そして隣の少女の肌は白く顔は幼く、いと儚いように見えて実は誰の助けもいらないほどの強者で。しかし薄弱な心は飽くなきまでの支えを欲している。
関係はさながら水魚の交わり。互いに無くてはならないかけがえのない存在だった。
少し道から外れた日ではあったが今日も明日もその先も、何も変わらない日常が続いていく。

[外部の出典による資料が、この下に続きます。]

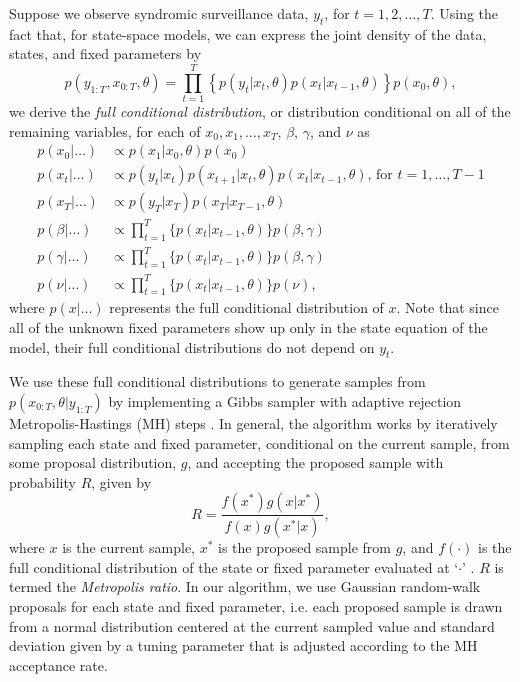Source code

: Suppose we observe syndromic surveillance data, $y_t$, for $t = 1, 2, \ldots, T$. Using the fact that, for state-space models, we can express the joint density of the data, states, and fixed parameters by
\begin{equation}
p(y_{1:T},x_{0:T},\theta) = \prod_{t = 1}^T \left\{p(y_t|x_t,\theta)p(x_t|x_{t-1},\theta)\right\}p(x_0,\theta), \label{eqn:joint}
\end{equation}
we derive the \emph{full conditional distribution}, or distribution conditional on all of the remaining variables, for each of $x_0, x_1, \ldots, x_T$, $\beta$, $\gamma$, and $\nu$ as
\begin{align}
p(x_0|\hdots) &\propto p(x_1|x_0,\theta)p(x_0) \label{eqn:epid:fullcond} \\
p(x_t|\hdots) &\propto p(y_t|x_t)p(x_{t+1}|x_t,\theta)p(x_t|x_{t-1},\theta) \mbox{, for } t = 1,\ldots,T-1 \nonumber \\
p(x_T|\hdots) &\propto p(y_T|x_T)p(x_T|x_{T-1},\theta) \nonumber \\
p(\beta|\hdots) &\propto \prod_{t=1}^T \{p(x_t|x_{t-1},\theta)\}p(\beta, \gamma) \nonumber \\
p(\gamma|\hdots) &\propto \prod_{t=1}^T \{p(x_t|x_{t-1},\theta)\}p(\beta, \gamma) \nonumber \\
p(\nu|\hdots) &\propto \prod_{t=1}^T \{p(x_t|x_{t-1},\theta)\}p(\nu), \nonumber
\end{align}
where $p(x|\hdots)$ represents the full conditional distribution of $x$. Note that since all of the unknown fixed parameters show up only in the state equation of the model, their full conditional distributions do not depend on $y_t$.

We use these full conditional distributions to generate samples from $p(x_{0:T},\theta|y_{1:T})$ by implementing a Gibbs sampler with adaptive rejection Metropolis-Hastings (MH) steps \citep{Metr:Rose:Rose:Tell:Tell:equa:1953, Hast:mont:1970,  Gema:Gema:stoc:1984, gilks1995adaptive}. In general, the algorithm works by iteratively sampling each state and fixed parameter, conditional on the current sample, from some proposal distribution, $g$, and accepting the proposed sample with probability $R$, given by
\begin{equation}
R = \frac{f(x^*)g(x|x^*)}{f(x)g(x^*|x)}, \label{eqn:mhrat}
\end{equation}
where $x$ is the current sample, $x^*$ is the proposed sample from $g$, and $f(\cdot)$ is the full conditional distribution of the state or fixed parameter evaluated at `$\cdot$' \cite[Chapter 7][]{giv:hoet:2005:comp}. $R$ is termed the \emph{Metropolis ratio}. In our algorithm, we use Gaussian random-walk proposals for each state and fixed parameter, i.e. each proposed sample is drawn from a normal distribution centered at the current sampled value and standard deviation given by a tuning parameter that is adjusted according to the MH acceptance rate.

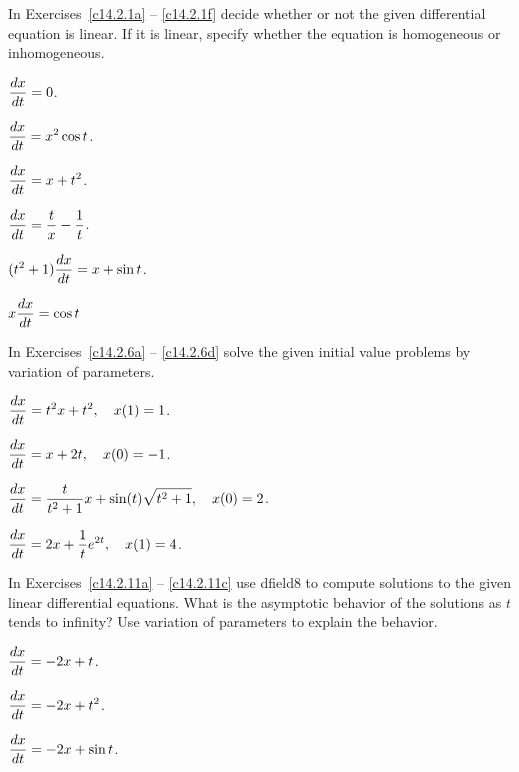 \documentclass{ximera}
\begin{document}
\noindent In Exercises~\ref{c14.2.1a} -- \ref{c14.2.1f} decide whether 
or not the given differential equation is linear.  If it is linear, 
specify whether the equation is homogeneous or inhomogeneous.
\begin{exercise}  \label{c14.2.1a}
$\displaystyle \frac{dx}{dt} = 0$.
\end{exercise}
\begin{exercise}  \label{c14.2.1b}
$\displaystyle \frac{dx}{dt} = x^2\cos t$.
\end{exercise}
\begin{exercise}  \label{c14.2.1c}
$\displaystyle \frac{dx}{dt} = x+t^2$.
\end{exercise}
\begin{exercise}  \label{c14.2.1d}
$\displaystyle \frac{dx}{dt} = \frac{t}{x}-\frac{1}{t}$.
\end{exercise}
\begin{exercise}  \label{c14.2.1e}
$\displaystyle (t^2+1)\frac{dx}{dt} = x+\sin t$.
\end{exercise}
\begin{exercise} \label{c14.2.1f}
$\displaystyle x\frac{dx}{dt} = \cos t$
\end{exercise}

\noindent In Exercises~\ref{c14.2.6a} -- \ref{c14.2.6d} solve the given 
initial value problems by variation of parameters.
\begin{exercise}   \label{c14.2.6a}
$\displaystyle \frac{dx}{dt} = t^2 x + t^2, \quad x(1)=1$.
\end{exercise}
\begin{exercise}   \label{c14.2.6b}
$\displaystyle \frac{dx}{dt} = x+2t, \quad x(0)=-1$.
\end{exercise}
\begin{exercise}   \label{c14.2.6c}
$\displaystyle \frac{dx}{dt} = 
\frac{t}{t^2+1}x+\sin(t)\sqrt{t^2+1},\quad x(0)=2$.
\end{exercise}
\begin{exercise}   \label{c14.2.6d}
$\displaystyle \frac{dx}{dt} = 2x+\frac{1}{t}e^{2t}, \quad x(1)=4$.
\end{exercise}



\CEXER

\noindent In Exercises~\ref{c14.2.11a} -- \ref{c14.2.11c} use 
{\sf dfield8} 
to compute solutions to the given linear differential equations.  What is 
the asymptotic behavior of the solutions as $t$ tends to infinity?  Use 
variation of parameters to explain the behavior.
\begin{exercise}   \label{c14.2.11a}
$\displaystyle\frac{dx}{dt} = -2 x + t$.
\end{exercise}
\begin{exercise}   \label{c14.2.11b}
$\displaystyle\frac{dx}{dt} = -2 x + t^2$.
\end{exercise}
\begin{exercise}   \label{c14.2.11c}
$\displaystyle\frac{dx}{dt} = -2 x + \sin t$.
\end{exercise}
\end{document}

その過程で二人の間柄はより強固に、親密に、そして目に見える桎梏にすら成り果てて――
――いくはずだった。こんな異常事態でも起こらなければ……
それはあまりにも唐突で無稽で、意味不明なものだった。
だが二人の間を分かつには十分すぎる一撃でもある。
突然、前方から巨大な岩が凄まじい速度で飛んできたのだ。
なんの脈絡もなく、魔獣が思いつきそうな単純すぎる攻撃だった。
だがあまりに速い速度は誰もが餌食になる。
当たれば人なんて簡単に、虫のように潰れて死ぬだろう。
そしてその狙いは正確無比にゼントを狙っていた……
当然自身の横の少女に感けていた彼が反応できるはずもなく。
そうでなくとも人間の鈍い反応速度では回避に移すまでの術がない。
――だが、ちょうど狙われている者の傍に居た少女にはそれも効かず。
咄嗟に飛んできた岩を認識し、標的が自身でないことを知るや身を投げ出して護る。
自己犠牲ではない。でも魔術具を構える時間は無く、押し倒して逃れる時間も無く。
仕方なく、自身の腕を広げて硬質化させて人一人ほどの大きな盾を作る。
そしてゼントの前に飛び出しては全てを受けた。全ては無意識の内に……
直後にやってくる猛烈な衝撃に彼女はその身一つで耐える。ゼントを護るという約束を果たすがために。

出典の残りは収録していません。